Backward is not reentrant

Hi I am running some old code but it’s failing with a new error with 0.5.5:
RuntimeError: Backward is not reentrant, i.e., running backward with same input and grad_output multiple times gives different values, although analytical gradient matches numerical gradient.

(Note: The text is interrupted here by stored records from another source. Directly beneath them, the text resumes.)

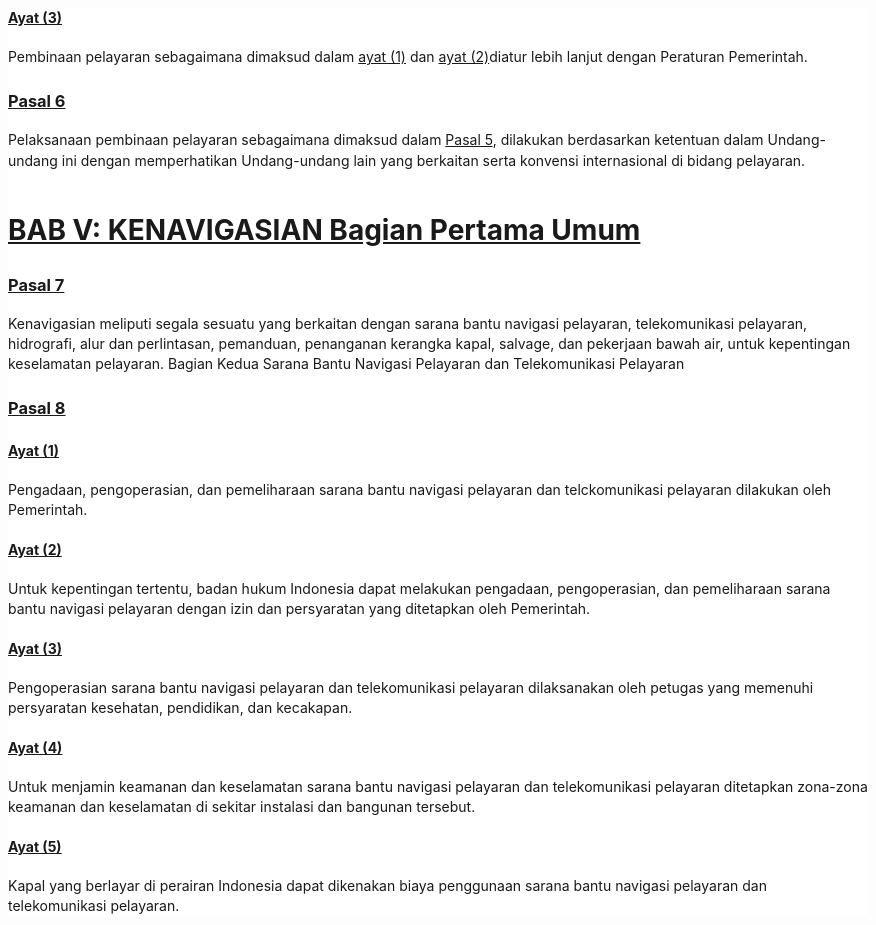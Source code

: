 #### [Ayat (3)](http://example.org/legal/peraturan/uu/1992/21/pasal/0005/versi/19920917/ayat/0003)
Pembinaan pelayaran sebagaimana dimaksud dalam [ayat (1)](http://example.org/legal/peraturan/uu/1992/21/pasal/0005/versi/19920917/ayat/0001) dan [ayat (2)](http://example.org/legal/peraturan/uu/1992/21/pasal/0005/versi/19920917/ayat/0002)diatur lebih lanjut dengan Peraturan Pemerintah.


### [Pasal 6](http://example.org/legal/peraturan/uu/1992/21/pasal/0006)
Pelaksanaan pembinaan pelayaran sebagaimana dimaksud dalam [Pasal 5](http://example.org/legal/peraturan/uu/1992/21/pasal/0005), dilakukan berdasarkan ketentuan dalam Undang-undang ini dengan memperhatikan Undang-undang lain yang berkaitan serta konvensi internasional di bidang pelayaran.
 


# [BAB V: KENAVIGASIAN Bagian Pertama Umum](http://example.org/legal/peraturan/uu/1992/21/bab/0005)

### [Pasal 7](http://example.org/legal/peraturan/uu/1992/21/pasal/0007)
Kenavigasian meliputi segala sesuatu yang berkaitan dengan sarana bantu navigasi pelayaran, telekomunikasi pelayaran, hidrografi, alur dan perlintasan, pemanduan, penanganan kerangka kapal, salvage, dan pekerjaan bawah air, untuk kepentingan keselamatan pelayaran. Bagian Kedua Sarana Bantu Navigasi Pelayaran dan Telekomunikasi Pelayaran


### [Pasal 8](http://example.org/legal/peraturan/uu/1992/21/pasal/0008)

#### [Ayat (1)](http://example.org/legal/peraturan/uu/1992/21/pasal/0008/versi/19920917/ayat/0001)
Pengadaan, pengoperasian, dan pemeliharaan sarana bantu navigasi pelayaran dan telckomunikasi pelayaran dilakukan oleh Pemerintah.

#### [Ayat (2)](http://example.org/legal/peraturan/uu/1992/21/pasal/0008/versi/19920917/ayat/0002)
Untuk kepentingan tertentu, badan hukum Indonesia dapat melakukan pengadaan, pengoperasian, dan pemeliharaan sarana bantu navigasi pelayaran dengan izin dan persyaratan yang ditetapkan oleh Pemerintah.

#### [Ayat (3)](http://example.org/legal/peraturan/uu/1992/21/pasal/0008/versi/19920917/ayat/0003)
Pengoperasian sarana bantu navigasi pelayaran dan telekomunikasi pelayaran dilaksanakan oleh petugas yang memenuhi persyaratan kesehatan, pendidikan, dan kecakapan.

#### [Ayat (4)](http://example.org/legal/peraturan/uu/1992/21/pasal/0008/versi/19920917/ayat/0004)
Untuk menjamin keamanan dan keselamatan sarana bantu navigasi pelayaran dan telekomunikasi pelayaran ditetapkan zona-zona keamanan dan keselamatan di sekitar instalasi dan bangunan tersebut.

#### [Ayat (5)](http://example.org/legal/peraturan/uu/1992/21/pasal/0008/versi/19920917/ayat/0005)
Kapal yang berlayar di perairan Indonesia dapat dikenakan biaya penggunaan sarana bantu navigasi pelayaran dan telekomunikasi pelayaran.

The tolerance for nondeterminism was 0.0.
in
test = gradcheck(solver, middle_velocity, eps=1e-8, atol=1e-3)
I have read this post and I have
real = ti.float64 ti.init(arch=ti.cuda, default_fp=real, debug=False) at the beginning of the file

By commenting out every line I can find this kernel may cause the problem, not those IO lines

    @ti.classkernel 
    def substep_kernel(self, t: ti.i32):
        for i, j in ti.ndrange((1, self.grid_size + 1), (1, self.grid_size + 1)):
            self.ti_pressure[t, i, j] = (self.ti_pressure[t - 1, i - 1, j] +
                                         self.ti_pressure[t - 1, i, j - 1] +
                                         self.ti_pressure[t - 1, i + 1, j] +
                                         self.ti_pressure[t - 1, i, j + 1] -
                                         self.ti_velocity_divergence[i-1, j-1] * self.dx**2
                                         ) / 4

Thank you!

1 个赞

One possibility is that your ti_pressure access goes out of bound - What’s the size of your ti_pressure tensor? I has to be at least self.grid.size + 1 in this case to avoid access out-of-bound.

Maybe you meant ti.ndrange((1, self.grid_size - 1), )...?

Btw @ti.classkernel is now deprecated. Please simply use @ti.kernel, both inside/outside the class.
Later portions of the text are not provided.